Phuket, Thaïlande (2010) - Nous venions de rentrer de l'hôpital et mon frère avait 7 points de suture sur le dessus de la tête. Blessures de guerre de notre fuite d'une ladyboy agressive armée de son stylet, énervée que, bien que nous lui ayons acheté quelques verres obligatoires, nous ne voulions pas coucher avec elle et avions perdu son temps.
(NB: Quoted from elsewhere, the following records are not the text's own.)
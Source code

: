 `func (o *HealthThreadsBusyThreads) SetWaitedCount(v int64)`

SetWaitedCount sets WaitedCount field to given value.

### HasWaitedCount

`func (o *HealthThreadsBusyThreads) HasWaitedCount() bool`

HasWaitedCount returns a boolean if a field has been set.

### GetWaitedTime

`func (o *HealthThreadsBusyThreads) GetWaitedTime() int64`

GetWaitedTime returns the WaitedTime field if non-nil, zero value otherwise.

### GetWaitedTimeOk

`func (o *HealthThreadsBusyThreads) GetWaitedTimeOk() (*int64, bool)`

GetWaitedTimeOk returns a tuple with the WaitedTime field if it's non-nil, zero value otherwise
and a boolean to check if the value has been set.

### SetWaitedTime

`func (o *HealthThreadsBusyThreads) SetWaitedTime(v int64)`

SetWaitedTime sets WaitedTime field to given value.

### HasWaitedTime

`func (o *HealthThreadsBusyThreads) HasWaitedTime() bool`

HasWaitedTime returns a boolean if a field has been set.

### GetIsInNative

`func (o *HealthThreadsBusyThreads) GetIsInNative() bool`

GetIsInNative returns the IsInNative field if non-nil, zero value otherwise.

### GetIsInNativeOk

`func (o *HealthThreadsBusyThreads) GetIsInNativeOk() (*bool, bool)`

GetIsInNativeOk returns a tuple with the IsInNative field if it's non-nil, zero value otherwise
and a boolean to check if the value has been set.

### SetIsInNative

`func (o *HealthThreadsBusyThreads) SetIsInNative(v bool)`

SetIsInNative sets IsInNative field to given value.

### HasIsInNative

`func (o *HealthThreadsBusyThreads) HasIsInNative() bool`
Nous étions dans un bar en train de raconter l'histoire à Frank, un expatrié chevronné vivant à Phuket.

«Aïe mec,» grimaça-t-il. "Vous ne perdez jamais le temps d'une Ladyboy."

Merci, Frank.

Cette histoire a été produite dans le cadre des programmes de journalisme de voyage à MatadorU.
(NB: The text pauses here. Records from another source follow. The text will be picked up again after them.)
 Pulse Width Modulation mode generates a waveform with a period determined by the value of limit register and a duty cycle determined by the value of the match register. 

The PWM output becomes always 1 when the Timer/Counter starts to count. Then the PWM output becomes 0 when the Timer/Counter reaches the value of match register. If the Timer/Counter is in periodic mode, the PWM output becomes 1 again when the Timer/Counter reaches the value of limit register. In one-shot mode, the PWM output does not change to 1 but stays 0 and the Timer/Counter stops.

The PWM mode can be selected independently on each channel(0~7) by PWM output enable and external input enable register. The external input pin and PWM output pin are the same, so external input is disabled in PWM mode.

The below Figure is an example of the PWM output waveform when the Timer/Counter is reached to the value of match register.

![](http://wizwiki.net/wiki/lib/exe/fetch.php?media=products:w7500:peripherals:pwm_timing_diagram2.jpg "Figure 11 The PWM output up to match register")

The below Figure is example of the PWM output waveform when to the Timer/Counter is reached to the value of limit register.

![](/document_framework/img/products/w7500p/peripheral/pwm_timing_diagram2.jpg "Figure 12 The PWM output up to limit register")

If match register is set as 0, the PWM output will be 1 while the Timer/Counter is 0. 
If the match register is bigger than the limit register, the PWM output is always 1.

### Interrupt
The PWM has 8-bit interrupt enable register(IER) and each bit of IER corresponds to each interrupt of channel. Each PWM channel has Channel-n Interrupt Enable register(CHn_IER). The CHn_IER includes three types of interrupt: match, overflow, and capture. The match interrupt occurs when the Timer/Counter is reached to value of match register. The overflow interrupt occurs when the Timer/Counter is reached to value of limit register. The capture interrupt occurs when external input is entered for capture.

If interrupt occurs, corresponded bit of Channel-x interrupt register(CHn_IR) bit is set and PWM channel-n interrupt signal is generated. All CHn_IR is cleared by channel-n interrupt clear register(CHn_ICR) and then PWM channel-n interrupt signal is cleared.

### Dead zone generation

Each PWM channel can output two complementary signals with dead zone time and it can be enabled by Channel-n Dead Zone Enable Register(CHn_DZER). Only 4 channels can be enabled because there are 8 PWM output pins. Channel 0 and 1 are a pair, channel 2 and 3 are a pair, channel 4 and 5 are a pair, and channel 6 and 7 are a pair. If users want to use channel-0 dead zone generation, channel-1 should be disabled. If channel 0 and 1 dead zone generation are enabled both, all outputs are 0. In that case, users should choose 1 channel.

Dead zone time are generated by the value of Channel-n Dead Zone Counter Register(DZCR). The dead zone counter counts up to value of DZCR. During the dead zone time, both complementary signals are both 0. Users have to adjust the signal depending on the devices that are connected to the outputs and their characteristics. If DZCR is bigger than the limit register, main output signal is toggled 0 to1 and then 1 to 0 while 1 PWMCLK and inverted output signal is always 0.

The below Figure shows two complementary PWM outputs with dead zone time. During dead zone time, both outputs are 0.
6. Ne mangez jamais de viande de rue en fin de soirée.

Dali, Chine (2012) - Je venais de casser mon lit pour la deuxième fois cette nuit-là. Ce n’était pas un moment de fierté dans ma vie, et les conseils que j’ai reçus de Simon lors de nos errances ivres que j’avais si imprudemment ignoré plus tôt quand j’ai vu la délicieuse tête de canard me sont revenus.

«Ne mangez jamais de viande de rue tard dans la nuit, mec,» dit-il. «Normalement, c’est délicieux, mais la nuit… c’est risqué.» La viande reste toute la journée, étant partiellement chauffée et réchauffée encore et encore jusqu'à ce qu'elle soit vendue, comme un jeu de roulette de viande de rue. Le perdant a la diarrhée.

7. Allez dans l'océan.

Bilbao, Espagne (2015) - «Allez à l'océan», dit Eduardo. «La nuit, seul.» Nous buvions un autre Rioja Vino espagnol, parlant de nos problèmes.

"Pourquoi ça?"

"Parce que c'est énorme."

«Comment cela aide-t-il?»

«Cela met la vie… met les choses en perspective. Cela vous fait vous sentir… petit, mais c'est réconfortant. "

Le rythme du clapotis des vagues sur un rivage désert. L'odeur de l'air saumâtre et le clair de lune se reflétant en minuscules éclairs sur l'eau. Il avait raison, et plus tard, alors que je me tenais la cheville profondément dans le clapotis des vagues, je me sentais très bien. Ou peut-être était-ce le vin.